What the task asks
Please make an exact transcription of the records, keeping the pictures out of it.

Working data
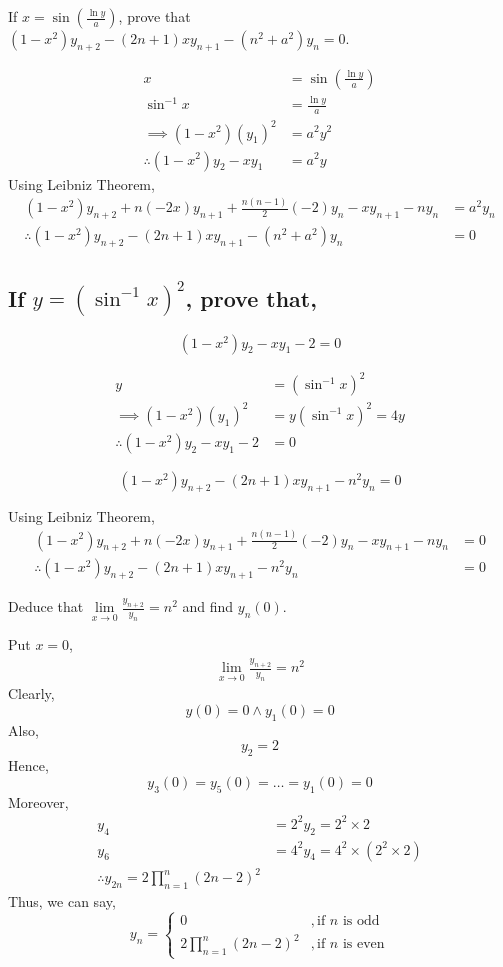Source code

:\begin{asign}
	If $x=\sin(\frac{\ln y}{a})$, prove that $(1-x^2)y_{n+2}-(2n+1)xy_{n+1}-(n^2+a^2)y_n=0$.
\end{asign}
\begin{anse}
	\[\begin{split}
		x&=\sin(\frac{\ln y}{a})\\
		\sin^{-1}x&=\frac{\ln y}{a}\\
		\implies (1-x^2)(y_1)^2&=a^2y^2\\
		\therefore (1-x^2)y_2-xy_1&=a^2y
	\end{split}\]
	Using Leibniz Theorem,
	\[\begin{split}
		(1-x^2)y_{n+2}+n(-2x)y_{n+1}+\frac{n(n-1)}{2}(-2)y_n-xy_{n+1}-ny_n&=a^2y_n\\
		\therefore (1-x^2)y_{n+2}-(2n+1)xy_{n+1}-(n^2+a^2)y_n&=0
	\end{split}\]
\end{anse}
\subsection{If $y=(\sin^{-1}x)^2$, prove that,}
\begin{asign}
	\[(1-x^2)y_2-xy_1-2=0\]
\end{asign}
\begin{anse}
	\[\begin{split}
		y&=(\sin^{-1}x)^2\\
		\implies (1-x^2)(y_1)^2&=y(\sin^{-1}x)^2=4y\\
		\therefore (1-x^2)y_2-xy_1-2&=0
	\end{split}\]
\end{anse}
\begin{asign}
	\[(1-x^2)y_{n+2}-(2n+1)xy_{n+1}-n^2y_n=0\]
\end{asign}
\begin{anse}
	Using Leibniz Theorem,
	\[\begin{split}
		(1-x^2)y_{n+2}+n(-2x)y_{n+1}+\frac{n(n-1)}{2}(-2)y_n-xy_{n+1}-ny_n&=0\\
		\therefore (1-x^2)y_{n+2}-(2n+1)xy_{n+1}-n^2y_n&=0
	\end{split}\]
\end{anse}
\begin{asign}
	Deduce that $\lim\limits_{x\to0}\frac{y_{n+2}}{y_n}=n^2$ and find $y_n(0)$.
\end{asign}
\begin{anse}
	Put $x=0$,
	\[\begin{split}
		\lim\limits_{x\to0}\frac{y_{n+2}}{y_n}=n^2
	\end{split}\]
	Clearly,
	\[y(0)=0\land y_1(0)=0\]
	Also,
	\[y_2=2\]
	Hence,
	\[y_3(0)=y_5(0)=\ldots=y_1(0)=0\]
	Moreover,
	\[\begin{split}
		y_4&=2^2y_2=2^2\times2\\
		y_6&=4^2y_4=4^2\times(2^2\times 2)\\
		\therefore y_{2n}=2\prod_{n=1}^{n}(2n-2)^2
	\end{split}\]
	Thus, we can say,
	\[y_n=\begin{cases}
		0 &, \text{if $n$ is odd}\\
		2\prod_{n=1}^{n}(2n-2)^2 &, \text{if $n$ is even}
	\end{cases}\]
\end{anse}
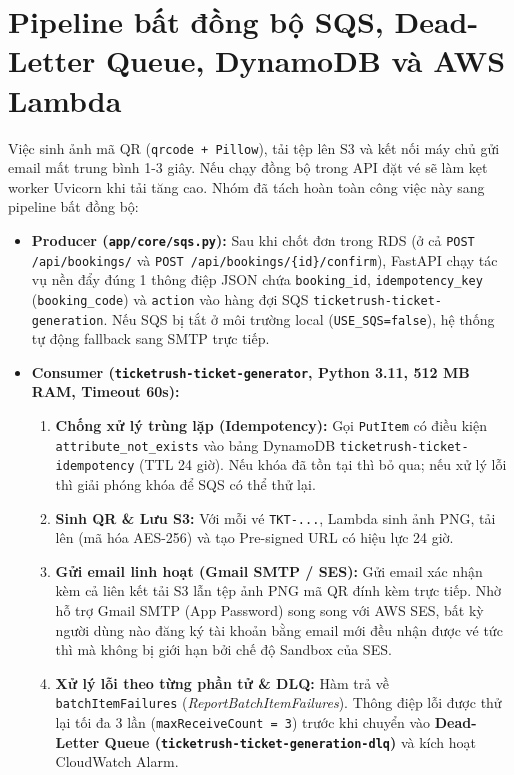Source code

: \section{Pipeline bất đồng bộ SQS, Dead-Letter Queue, DynamoDB và AWS Lambda}
Việc sinh ảnh mã QR (\texttt{qrcode + Pillow}), tải tệp lên S3 và kết nối máy chủ gửi email mất trung bình 1-3 giây. Nếu chạy đồng bộ trong API đặt vé sẽ làm kẹt worker Uvicorn khi tải tăng cao. Nhóm đã tách hoàn toàn công việc này sang pipeline bất đồng bộ:
\begin{itemize}[leftmargin=1.5em]
  \item \textbf{Producer (\texttt{app/core/sqs.py}):} Sau khi chốt đơn trong RDS (ở cả \texttt{POST /api/bookings/} và \texttt{POST /api/bookings/\{id\}/confirm}), FastAPI chạy tác vụ nền đẩy đúng 1 thông điệp JSON chứa \texttt{booking\_id}, \texttt{idempotency\_key} (\texttt{booking\_code}) và \texttt{action} vào hàng đợi SQS \texttt{ticketrush-ticket-generation}. Nếu SQS bị tắt ở môi trường local (\texttt{USE\_SQS=false}), hệ thống tự động fallback sang SMTP trực tiếp.
  \item \textbf{Consumer (\texttt{ticketrush-ticket-generator}, Python 3.11, 512 MB RAM, Timeout 60s):}
    \begin{enumerate}[leftmargin=1.3em]
      \item \textbf{Chống xử lý trùng lặp (Idempotency):} Gọi \texttt{PutItem} có điều kiện \texttt{attribute\_not\_exists} vào bảng DynamoDB \texttt{ticketrush-ticket-idempotency} (TTL 24 giờ). Nếu khóa đã tồn tại thì bỏ qua; nếu xử lý lỗi thì giải phóng khóa để SQS có thể thử lại.
      \item \textbf{Sinh QR \& Lưu S3:} Với mỗi vé \texttt{TKT-...}, Lambda sinh ảnh PNG, tải lên  (mã hóa AES-256) và tạo Pre-signed URL có hiệu lực 24 giờ.
      \item \textbf{Gửi email linh hoạt (Gmail SMTP / SES):} Gửi email xác nhận kèm cả liên kết tải S3 lẫn tệp ảnh PNG mã QR đính kèm trực tiếp. Nhờ hỗ trợ Gmail SMTP (App Password) song song với AWS SES, bất kỳ người dùng nào đăng ký tài khoản bằng email mới đều nhận được vé tức thì mà không bị giới hạn bởi chế độ Sandbox của SES.
      \item \textbf{Xử lý lỗi theo từng phần tử \& DLQ:} Hàm trả về \texttt{batchItemFailures} (\textit{ReportBatchItemFailures}). Thông điệp lỗi được thử lại tối đa 3 lần (\texttt{maxReceiveCount = 3}) trước khi chuyển vào \textbf{Dead-Letter Queue (\texttt{ticketrush-ticket-generation-dlq})} và kích hoạt CloudWatch Alarm.
    \end{enumerate}
\end{itemize}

Result for this task
Source code

:\begin{asign}
	If $x=\sin(\frac{\ln y}{a})$, prove that $(1-x^2)y_{n+2}-(2n+1)xy_{n+1}-(n^2+a^2)y_n=0$.
\end{asign}
\begin{anse}
	\[\begin{split}
		x&=\sin(\frac{\ln y}{a})\\
		\sin^{-1}x&=\frac{\ln y}{a}\\
		\implies (1-x^2)(y_1)^2&=a^2y^2\\
		\therefore (1-x^2)y_2-xy_1&=a^2y
	\end{split}\]
	Using Leibniz Theorem,
	\[\begin{split}
		(1-x^2)y_{n+2}+n(-2x)y_{n+1}+\frac{n(n-1)}{2}(-2)y_n-xy_{n+1}-ny_n&=a^2y_n\\
		\therefore (1-x^2)y_{n+2}-(2n+1)xy_{n+1}-(n^2+a^2)y_n&=0
	\end{split}\]
\end{anse}
\subsection{If $y=(\sin^{-1}x)^2$, prove that,}
\begin{asign}
	\[(1-x^2)y_2-xy_1-2=0\]
\end{asign}
\begin{anse}
	\[\begin{split}
		y&=(\sin^{-1}x)^2\\
		\implies (1-x^2)(y_1)^2&=y(\sin^{-1}x)^2=4y\\
		\therefore (1-x^2)y_2-xy_1-2&=0
	\end{split}\]
\end{anse}
\begin{asign}
	\[(1-x^2)y_{n+2}-(2n+1)xy_{n+1}-n^2y_n=0\]
\end{asign}
\begin{anse}
	Using Leibniz Theorem,
	\[\begin{split}
		(1-x^2)y_{n+2}+n(-2x)y_{n+1}+\frac{n(n-1)}{2}(-2)y_n-xy_{n+1}-ny_n&=0\\
		\therefore (1-x^2)y_{n+2}-(2n+1)xy_{n+1}-n^2y_n&=0
	\end{split}\]
\end{anse}
\begin{asign}
	Deduce that $\lim\limits_{x\to0}\frac{y_{n+2}}{y_n}=n^2$ and find $y_n(0)$.
\end{asign}
\begin{anse}
	Put $x=0$,
	\[\begin{split}
		\lim\limits_{x\to0}\frac{y_{n+2}}{y_n}=n^2
	\end{split}\]
	Clearly,
	\[y(0)=0\land y_1(0)=0\]
	Also,
	\[y_2=2\]
	Hence,
	\[y_3(0)=y_5(0)=\ldots=y_1(0)=0\]
	Moreover,
	\[\begin{split}
		y_4&=2^2y_2=2^2\times2\\
		y_6&=4^2y_4=4^2\times(2^2\times 2)\\
		\therefore y_{2n}=2\prod_{n=1}^{n}(2n-2)^2
	\end{split}\]
	Thus, we can say,
	\[y_n=\begin{cases}
		0 &, \text{if $n$ is odd}\\
		2\prod_{n=1}^{n}(2n-2)^2 &, \text{if $n$ is even}
	\end{cases}\]
\end{anse}
Source code

: \section{Pipeline bất đồng bộ SQS, Dead-Letter Queue, DynamoDB và AWS Lambda}
Việc sinh ảnh mã QR (\texttt{qrcode + Pillow}), tải tệp lên S3 và kết nối máy chủ gửi email mất trung bình 1-3 giây. Nếu chạy đồng bộ trong API đặt vé sẽ làm kẹt worker Uvicorn khi tải tăng cao. Nhóm đã tách hoàn toàn công việc này sang pipeline bất đồng bộ:
\begin{itemize}[leftmargin=1.5em]
  \item \textbf{Producer (\texttt{app/core/sqs.py}):} Sau khi chốt đơn trong RDS (ở cả \texttt{POST /api/bookings/} và \texttt{POST /api/bookings/\{id\}/confirm}), FastAPI chạy tác vụ nền đẩy đúng 1 thông điệp JSON chứa \texttt{booking\_id}, \texttt{idempotency\_key} (\texttt{booking\_code}) và \texttt{action} vào hàng đợi SQS \texttt{ticketrush-ticket-generation}. Nếu SQS bị tắt ở môi trường local (\texttt{USE\_SQS=false}), hệ thống tự động fallback sang SMTP trực tiếp.
  \item \textbf{Consumer (\texttt{ticketrush-ticket-generator}, Python 3.11, 512 MB RAM, Timeout 60s):}
    \begin{enumerate}[leftmargin=1.3em]
      \item \textbf{Chống xử lý trùng lặp (Idempotency):} Gọi \texttt{PutItem} có điều kiện \texttt{attribute\_not\_exists} vào bảng DynamoDB \texttt{ticketrush-ticket-idempotency} (TTL 24 giờ). Nếu khóa đã tồn tại thì bỏ qua; nếu xử lý lỗi thì giải phóng khóa để SQS có thể thử lại.
      \item \textbf{Sinh QR \& Lưu S3:} Với mỗi vé \texttt{TKT-...}, Lambda sinh ảnh PNG, tải lên  (mã hóa AES-256) và tạo Pre-signed URL có hiệu lực 24 giờ.
      \item \textbf{Gửi email linh hoạt (Gmail SMTP / SES):} Gửi email xác nhận kèm cả liên kết tải S3 lẫn tệp ảnh PNG mã QR đính kèm trực tiếp. Nhờ hỗ trợ Gmail SMTP (App Password) song song với AWS SES, bất kỳ người dùng nào đăng ký tài khoản bằng email mới đều nhận được vé tức thì mà không bị giới hạn bởi chế độ Sandbox của SES.
      \item \textbf{Xử lý lỗi theo từng phần tử \& DLQ:} Hàm trả về \texttt{batchItemFailures} (\textit{ReportBatchItemFailures}). Thông điệp lỗi được thử lại tối đa 3 lần (\texttt{maxReceiveCount = 3}) trước khi chuyển vào \textbf{Dead-Letter Queue (\texttt{ticketrush-ticket-generation-dlq})} và kích hoạt CloudWatch Alarm.
    \end{enumerate}
\end{itemize}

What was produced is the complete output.